- **WHAT IS BEING ASKED**
Reading down the listing below, count the lines where the word "програми" shows up, then give only that count.

◇ ◇ ◇

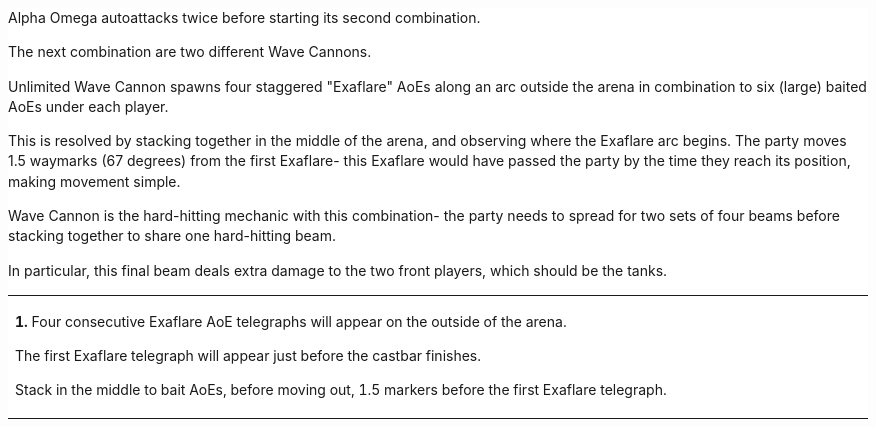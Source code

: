 Alpha Omega autoattacks twice before starting its second combination.

The next combination are two different Wave Cannons.

Unlimited Wave Cannon spawns four staggered "Exaflare" AoEs along an arc
outside the arena in combination to six (large) baited AoEs under each player.

This is resolved by stacking together in the middle of the arena, and observing
where the Exaflare arc begins. The party moves 1.5 waymarks (67 degrees) from
the first Exaflare- this Exaflare would have passed the party by the time they
reach its position, making movement simple.

Wave Cannon is the hard-hitting mechanic with this combination- the party needs
to spread for two sets of four beams before stacking together to share one
hard-hitting beam.

In particular, this final beam deals extra damage to the two front players,
which should be the tanks.

<table>
  <tr>
    <td width="50%">
      <p><b>1.</b> Four consecutive Exaflare AoE telegraphs will appear on the
      outside of the arena.</p>
      <p>The first Exaflare telegraph will appear just before the castbar
      finishes.</p>
      <p>Stack in the middle to bait AoEs, before moving out, 1.5 markers
      before the first Exaflare telegraph.</p>
    </td>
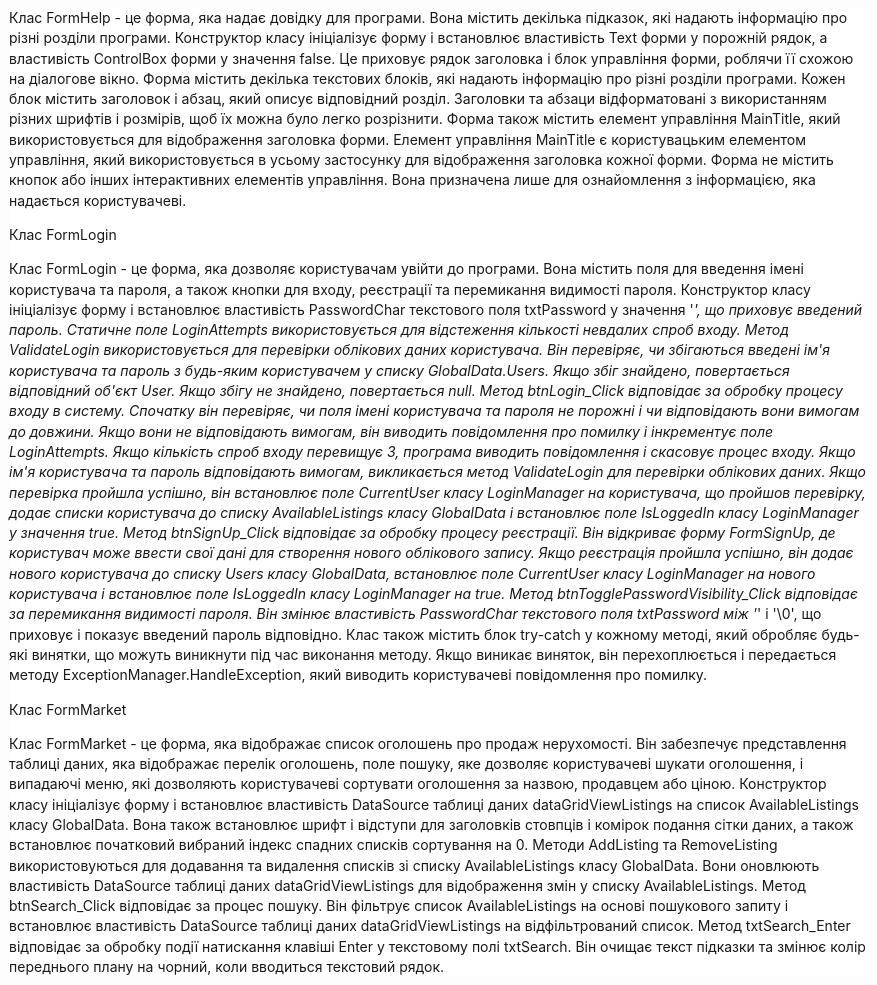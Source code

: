 Клас FormHelp - це форма, яка надає довідку для програми. Вона містить декілька підказок, які надають інформацію про різні розділи програми.
Конструктор класу ініціалізує форму і встановлює властивість Text форми у порожній рядок, а властивість ControlBox форми у значення false. Це приховує рядок заголовка і блок управління форми, роблячи її схожою на діалогове вікно.
Форма містить декілька текстових блоків, які надають інформацію про різні розділи програми. Кожен блок містить заголовок і абзац, який описує відповідний розділ. Заголовки та абзаци відформатовані з використанням різних шрифтів і розмірів, щоб їх можна було легко розрізнити.
Форма також містить елемент управління MainTitle, який використовується для відображення заголовка форми. Елемент управління MainTitle є користувацьким елементом управління, який використовується в усьому застосунку для відображення заголовка кожної форми.
Форма не містить кнопок або інших інтерактивних елементів управління. Вона призначена лише для ознайомлення з інформацією, яка надається користувачеві.

Клас FormLogin

Клас FormLogin - це форма, яка дозволяє користувачам увійти до програми. Вона містить поля для введення імені користувача та пароля, а також кнопки для входу, реєстрації та перемикання видимості пароля.
Конструктор класу ініціалізує форму і встановлює властивість PasswordChar текстового поля txtPassword у значення '_', що приховує введений пароль.
Статичне поле LoginAttempts використовується для відстеження кількості невдалих спроб входу.
Метод ValidateLogin використовується для перевірки облікових даних користувача. Він перевіряє, чи збігаються введені ім'я користувача та пароль з будь-яким користувачем у списку GlobalData.Users. Якщо збіг знайдено, повертається відповідний об'єкт User. Якщо збігу не знайдено, повертається null.
Метод btnLogin_Click відповідає за обробку процесу входу в систему. Спочатку він перевіряє, чи поля імені користувача та пароля не порожні і чи відповідають вони вимогам до довжини. Якщо вони не відповідають вимогам, він виводить повідомлення про помилку і інкрементує поле LoginAttempts. Якщо кількість спроб входу перевищує 3, програма виводить повідомлення і скасовує процес входу. Якщо ім'я користувача та пароль відповідають вимогам, викликається метод ValidateLogin для перевірки облікових даних. Якщо перевірка пройшла успішно, він встановлює поле CurrentUser класу LoginManager на користувача, що пройшов перевірку, додає списки користувача до списку AvailableListings класу GlobalData і встановлює поле IsLoggedIn класу LoginManager у значення true.
Метод btnSignUp_Click відповідає за обробку процесу реєстрації. Він відкриває форму FormSignUp, де користувач може ввести свої дані для створення нового облікового запису. Якщо реєстрація пройшла успішно, він додає нового користувача до списку Users класу GlobalData, встановлює поле CurrentUser класу LoginManager на нового користувача і встановлює поле IsLoggedIn класу LoginManager на true.
Метод btnTogglePasswordVisibility_Click відповідає за перемикання видимості пароля. Він змінює властивість PasswordChar текстового поля txtPassword між '_' і '\0', що приховує і показує введений пароль відповідно.
Клас також містить блок try-catch у кожному методі, який обробляє будь-які винятки, що можуть виникнути під час виконання методу. Якщо виникає виняток, він перехоплюється і передається методу ExceptionManager.HandleException, який виводить користувачеві повідомлення про помилку.

Клас FormMarket

Клас FormMarket - це форма, яка відображає список оголошень про продаж нерухомості. Він забезпечує представлення таблиці даних, яка відображає перелік оголошень, поле пошуку, яке дозволяє користувачеві шукати оголошення, і випадаючі меню, які дозволяють користувачеві сортувати оголошення за назвою, продавцем або ціною.
Конструктор класу ініціалізує форму і встановлює властивість DataSource таблиці даних dataGridViewListings на список AvailableListings класу GlobalData. Вона також встановлює шрифт і відступи для заголовків стовпців і комірок подання сітки даних, а також встановлює початковий вибраний індекс спадних списків сортування на 0.
Методи AddListing та RemoveListing використовуються для додавання та видалення списків зі списку AvailableListings класу GlobalData. Вони оновлюють властивість DataSource таблиці даних dataGridViewListings для відображення змін у списку AvailableListings.
Метод btnSearch_Click відповідає за процес пошуку. Він фільтрує список AvailableListings на основі пошукового запиту і встановлює властивість DataSource таблиці даних dataGridViewListings на відфільтрований список.
Метод txtSearch_Enter відповідає за обробку події натискання клавіші Enter у текстовому полі txtSearch. Він очищає текст підказки та змінює колір переднього плану на чорний, коли вводиться текстовий рядок.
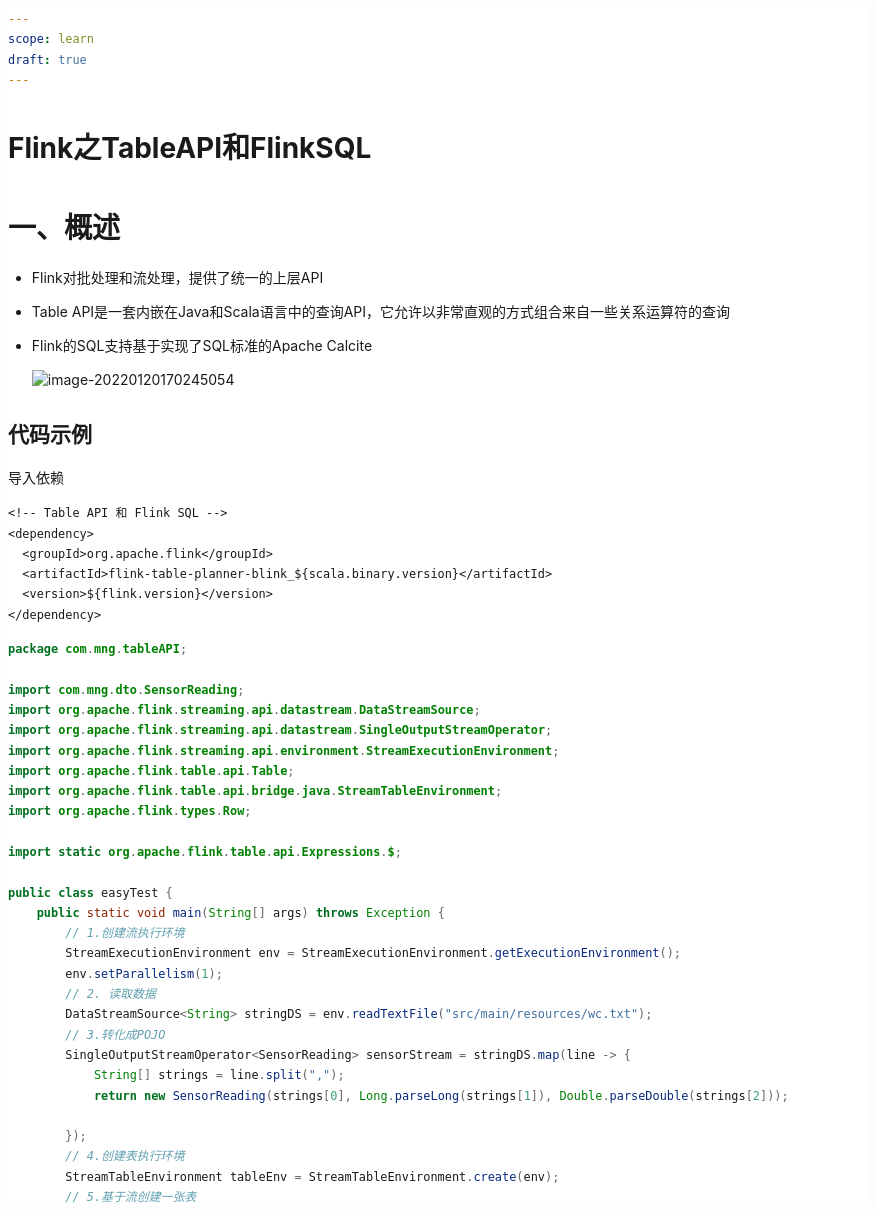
 ```yaml
---
scope: learn
draft: true
---
```

# Flink之TableAPI和FlinkSQL



# 一、概述

* Flink对批处理和流处理，提供了统一的上层API

* Table API是一套内嵌在Java和Scala语言中的查询API，它允许以非常直观的方式组合来自一些关系运算符的查询

* Flink的SQL支持基于实现了SQL标准的Apache Calcite

  ![image-20220120170245054](https://raw.githubusercontent.com/minangong/mng_images/main/images2/image-20220120170245054.png)



## 代码示例

导入依赖

```
<!-- Table API 和 Flink SQL -->
<dependency>
  <groupId>org.apache.flink</groupId>
  <artifactId>flink-table-planner-blink_${scala.binary.version}</artifactId>
  <version>${flink.version}</version>
</dependency>
```

```java
package com.mng.tableAPI;

import com.mng.dto.SensorReading;
import org.apache.flink.streaming.api.datastream.DataStreamSource;
import org.apache.flink.streaming.api.datastream.SingleOutputStreamOperator;
import org.apache.flink.streaming.api.environment.StreamExecutionEnvironment;
import org.apache.flink.table.api.Table;
import org.apache.flink.table.api.bridge.java.StreamTableEnvironment;
import org.apache.flink.types.Row;

import static org.apache.flink.table.api.Expressions.$;

public class easyTest {
    public static void main(String[] args) throws Exception {
        // 1.创建流执行环境
        StreamExecutionEnvironment env = StreamExecutionEnvironment.getExecutionEnvironment();
        env.setParallelism(1);
        // 2. 读取数据
        DataStreamSource<String> stringDS = env.readTextFile("src/main/resources/wc.txt");
        // 3.转化成POJO
        SingleOutputStreamOperator<SensorReading> sensorStream = stringDS.map(line -> {
            String[] strings = line.split(",");
            return new SensorReading(strings[0], Long.parseLong(strings[1]), Double.parseDouble(strings[2]));

        });
        // 4.创建表执行环境
        StreamTableEnvironment tableEnv = StreamTableEnvironment.create(env);
        // 5.基于流创建一张表
```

◇ ◇ ◇

- **REPLY**
3